#### Data under study

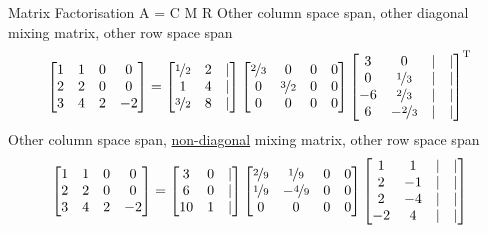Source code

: \documentclass[mathserif, aspectratio=1610]{intbeamer}
\begin{document}
\begin{frame}{Matrix Factorisation A = C M R}
\vspace{-1em}
Other column space span, other diagonal mixing matrix, other row space span
$$
\begin{bmatrix}
1 & 1 & 0 & 0\\
2 & 2 & 0 & 0\\
3 & 4 & 2 & -2
\end{bmatrix}
=
\begin{bmatrix}
\nicefrac{1}{2} & 2 & |\\
1 & 4 & |\\
\nicefrac{3}{2} & 8 & |
\end{bmatrix}
\begin{bmatrix}
\nicefrac{2}{3} & 0 & 0 & 0\\
0 & \nicefrac{3}{2} & 0 & 0\\
0 & 0 & 0 & 0\\
\end{bmatrix}
\begin{bmatrix}
3&0 & | & |\\
0&\nicefrac{1}{3} & | & |\\
-6&\nicefrac{2}{3} & | & |\\
6&-\nicefrac{2}{3} & | & |\\
\end{bmatrix}
^\mathrm{T}
$$
\pause
Other column space span, \underline{non-diagonal} mixing matrix, other row space span
$$
\begin{bmatrix}
1 & 1 & 0 & 0\\
2 & 2 & 0 & 0\\
3 & 4 & 2 & -2
\end{bmatrix}
=
\begin{bmatrix}
3 & 0 & |\\
6 & 0 & |\\
10 & 1 & |
\end{bmatrix}
\begin{bmatrix}
\nicefrac{2}{9} & \nicefrac{1}{9} & 0 & 0\\
\nicefrac{1}{9} & -\nicefrac{4}{9} & 0 & 0\\
0 & 0 & 0 & 0\\
\end{bmatrix}
\begin{bmatrix}
1&1 & | & |\\
2&-1 & | & |\\
2&-4 & | & |\\
-2&4 & | & |\\
\end{bmatrix}
$$
\end{frame}
\end{document}
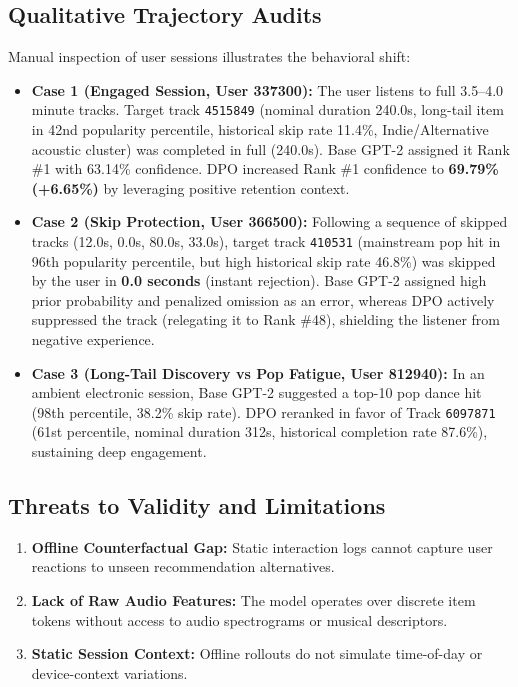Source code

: \subsection{Qualitative Trajectory Audits}
Manual inspection of user sessions illustrates the behavioral shift:
\begin{itemize}
    \item \textbf{Case 1 (Engaged Session, User 337300):} The user listens to full 3.5--4.0 minute tracks. Target track \texttt{4515849} (nominal duration 240.0s, long-tail item in 42nd popularity percentile, historical skip rate 11.4\%, Indie/Alternative acoustic cluster) was completed in full (240.0s). Base GPT-2 assigned it Rank \#1 with 63.14\% confidence. DPO increased Rank \#1 confidence to \textbf{69.79\% (+6.65\%)} by leveraging positive retention context.
    \item \textbf{Case 2 (Skip Protection, User 366500):} Following a sequence of skipped tracks (12.0s, 0.0s, 80.0s, 33.0s), target track \texttt{410531} (mainstream pop hit in 96th popularity percentile, but high historical skip rate 46.8\%) was skipped by the user in \textbf{0.0 seconds} (instant rejection). Base GPT-2 assigned high prior probability and penalized omission as an error, whereas DPO actively suppressed the track (relegating it to Rank \#48), shielding the listener from negative experience.
    \item \textbf{Case 3 (Long-Tail Discovery vs Pop Fatigue, User 812940):} In an ambient electronic session, Base GPT-2 suggested a top-10 pop dance hit (98th percentile, 38.2\% skip rate). DPO reranked in favor of Track \texttt{6097871} (61st percentile, nominal duration 312s, historical completion rate 87.6\%), sustaining deep engagement.
\end{itemize}

\subsection{Threats to Validity and Limitations}
\begin{enumerate}
    \item \textbf{Offline Counterfactual Gap:} Static interaction logs cannot capture user reactions to unseen recommendation alternatives.
    \item \textbf{Lack of Raw Audio Features:} The model operates over discrete item tokens without access to audio spectrograms or musical descriptors.
    \item \textbf{Static Session Context:} Offline rollouts do not simulate time-of-day or device-context variations.
\end{enumerate}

########

# Work required
Omit the pictures and set down the records exactly.

# Response
Source code

: \documentclass[mathserif, aspectratio=1610]{intbeamer}
\begin{document}
\begin{frame}{Matrix Factorisation A = C M R}
\vspace{-1em}
Other column space span, other diagonal mixing matrix, other row space span
$$
\begin{bmatrix}
1 & 1 & 0 & 0\\
2 & 2 & 0 & 0\\
3 & 4 & 2 & -2
\end{bmatrix}
=
\begin{bmatrix}
\nicefrac{1}{2} & 2 & |\\
1 & 4 & |\\
\nicefrac{3}{2} & 8 & |
\end{bmatrix}
\begin{bmatrix}
\nicefrac{2}{3} & 0 & 0 & 0\\
0 & \nicefrac{3}{2} & 0 & 0\\
0 & 0 & 0 & 0\\
\end{bmatrix}
\begin{bmatrix}
3&0 & | & |\\
0&\nicefrac{1}{3} & | & |\\
-6&\nicefrac{2}{3} & | & |\\
6&-\nicefrac{2}{3} & | & |\\
\end{bmatrix}
^\mathrm{T}
$$
\pause
Other column space span, \underline{non-diagonal} mixing matrix, other row space span
$$
\begin{bmatrix}
1 & 1 & 0 & 0\\
2 & 2 & 0 & 0\\
3 & 4 & 2 & -2
\end{bmatrix}
=
\begin{bmatrix}
3 & 0 & |\\
6 & 0 & |\\
10 & 1 & |
\end{bmatrix}
\begin{bmatrix}
\nicefrac{2}{9} & \nicefrac{1}{9} & 0 & 0\\
\nicefrac{1}{9} & -\nicefrac{4}{9} & 0 & 0\\
0 & 0 & 0 & 0\\
\end{bmatrix}
\begin{bmatrix}
1&1 & | & |\\
2&-1 & | & |\\
2&-4 & | & |\\
-2&4 & | & |\\
\end{bmatrix}
$$
\end{frame}
\end{document}
Source code

: \subsection{Qualitative Trajectory Audits}
Manual inspection of user sessions illustrates the behavioral shift:
\begin{itemize}
    \item \textbf{Case 1 (Engaged Session, User 337300):} The user listens to full 3.5--4.0 minute tracks. Target track \texttt{4515849} (nominal duration 240.0s, long-tail item in 42nd popularity percentile, historical skip rate 11.4\%, Indie/Alternative acoustic cluster) was completed in full (240.0s). Base GPT-2 assigned it Rank \#1 with 63.14\% confidence. DPO increased Rank \#1 confidence to \textbf{69.79\% (+6.65\%)} by leveraging positive retention context.
    \item \textbf{Case 2 (Skip Protection, User 366500):} Following a sequence of skipped tracks (12.0s, 0.0s, 80.0s, 33.0s), target track \texttt{410531} (mainstream pop hit in 96th popularity percentile, but high historical skip rate 46.8\%) was skipped by the user in \textbf{0.0 seconds} (instant rejection). Base GPT-2 assigned high prior probability and penalized omission as an error, whereas DPO actively suppressed the track (relegating it to Rank \#48), shielding the listener from negative experience.
    \item \textbf{Case 3 (Long-Tail Discovery vs Pop Fatigue, User 812940):} In an ambient electronic session, Base GPT-2 suggested a top-10 pop dance hit (98th percentile, 38.2\% skip rate). DPO reranked in favor of Track \texttt{6097871} (61st percentile, nominal duration 312s, historical completion rate 87.6\%), sustaining deep engagement.
\end{itemize}

\subsection{Threats to Validity and Limitations}
\begin{enumerate}
    \item \textbf{Offline Counterfactual Gap:} Static interaction logs cannot capture user reactions to unseen recommendation alternatives.
    \item \textbf{Lack of Raw Audio Features:} The model operates over discrete item tokens without access to audio spectrograms or musical descriptors.
    \item \textbf{Static Session Context:} Offline rollouts do not simulate time-of-day or device-context variations.
\end{enumerate}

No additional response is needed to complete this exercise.